Em março passado, 80,4% das famílias estavam endividadas, o maior índice desde 2010, com impacto mais severo nas faixas de baixa renda, onde a inadimplência é significativamente maior.

Por Caio Ribeiro

O avanço das apostas online no Brasil tem aprofundado o endividamento das famílias, especialmente entre os mais pobres, e já supera o peso dos juros bancários como principal fator de pressão sobre o orçamento doméstico. Em março passado, 80,4% das famílias estavam endividadas, o maior índice desde 2010, com impacto mais severo nas faixas de baixa renda, onde a inadimplência é significativamente maior.

 

Estudos recentes indicam que as chamadas bets passaram a funcionar como um verdadeiro dreno de renda, com impacto superior ao dos próprios juros e do crédito no aumento do endividamento.

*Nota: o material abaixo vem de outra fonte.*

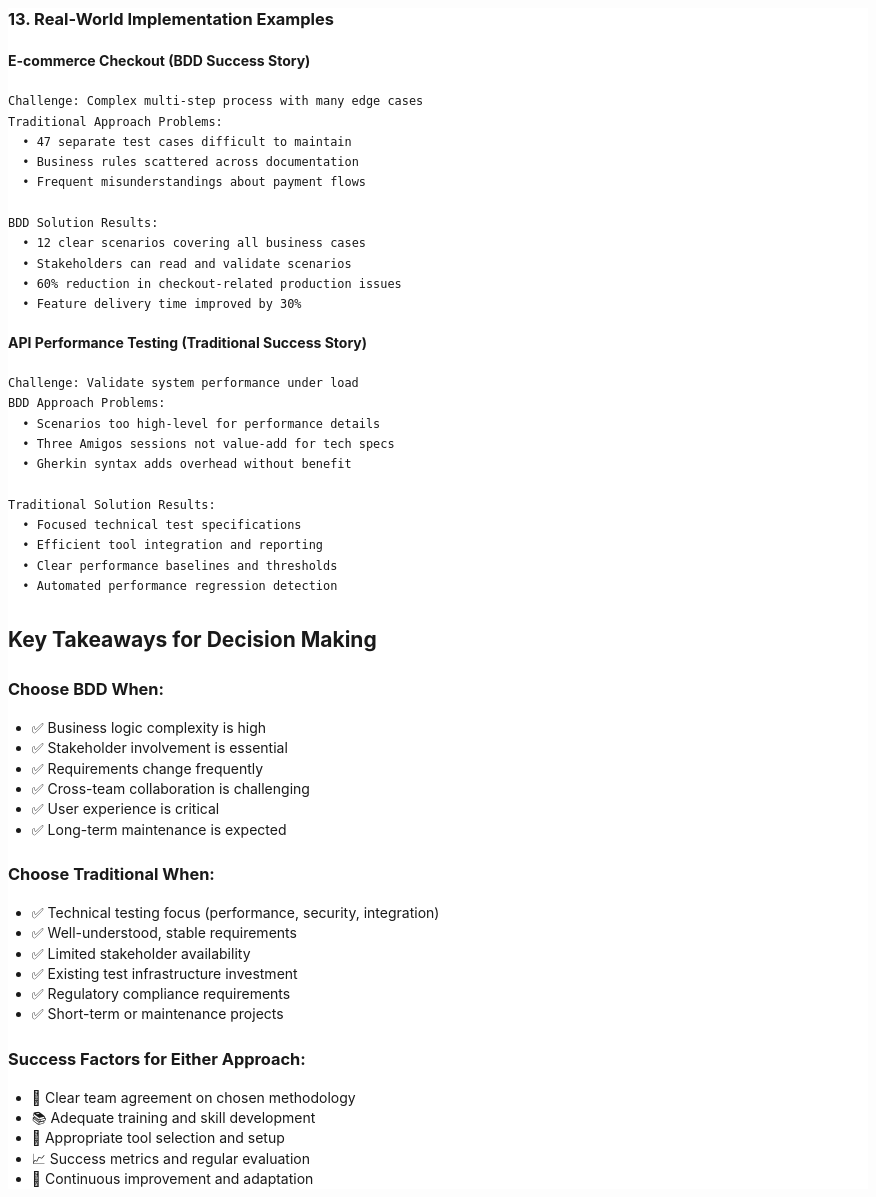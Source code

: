 ### 13. Real-World Implementation Examples

#### E-commerce Checkout (BDD Success Story)
```
Challenge: Complex multi-step process with many edge cases
Traditional Approach Problems:
  • 47 separate test cases difficult to maintain
  • Business rules scattered across documentation
  • Frequent misunderstandings about payment flows

BDD Solution Results:
  • 12 clear scenarios covering all business cases
  • Stakeholders can read and validate scenarios
  • 60% reduction in checkout-related production issues
  • Feature delivery time improved by 30%
```

#### API Performance Testing (Traditional Success Story)
```
Challenge: Validate system performance under load
BDD Approach Problems:
  • Scenarios too high-level for performance details
  • Three Amigos sessions not value-add for tech specs
  • Gherkin syntax adds overhead without benefit

Traditional Solution Results:
  • Focused technical test specifications
  • Efficient tool integration and reporting
  • Clear performance baselines and thresholds
  • Automated performance regression detection
```

## Key Takeaways for Decision Making

### Choose BDD When:
- ✅ Business logic complexity is high
- ✅ Stakeholder involvement is essential
- ✅ Requirements change frequently
- ✅ Cross-team collaboration is challenging
- ✅ User experience is critical
- ✅ Long-term maintenance is expected

### Choose Traditional When:
- ✅ Technical testing focus (performance, security, integration)
- ✅ Well-understood, stable requirements
- ✅ Limited stakeholder availability
- ✅ Existing test infrastructure investment
- ✅ Regulatory compliance requirements
- ✅ Short-term or maintenance projects

### Success Factors for Either Approach:
- 🎯 Clear team agreement on chosen methodology
- 📚 Adequate training and skill development
- 🔧 Appropriate tool selection and setup
- 📈 Success metrics and regular evaluation
- 🔄 Continuous improvement and adaptation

Dados do Banco Central mostram que bilhões de reais são transferidos mensalmente para essas plataformas, muitas vezes por trabalhadores de baixa renda, inclusive beneficiários de programas sociais, comprometendo parte relevante do orçamento familiar.

 

Este fenômeno tem efeitos diretos sobre as condições de vida da população. Pesquisas apontam que uma parcela significativa dos apostadores já deixou de pagar contas ou reduziu gastos essenciais, como alimentação, para sustentar perdas nas apostas. Em poucos anos, as bets ampliaram sua participação no orçamento das classes populares, substituindo despesas básicas e agravando a vulnerabilidade social.

 

Diante do cenário, cresce a preocupação com a regulação do setor e com a proteção da renda dos trabalhadores. Para entidades sindicais, o problema evidencia a necessidade de políticas públicas mais firmes que enfrentem não apenas os juros elevados, mas também o avanço descontrolado das apostas online, que hoje já figuram como um dos principais mecanismos de transferência de renda das famílias pobres para grandes empresas do setor.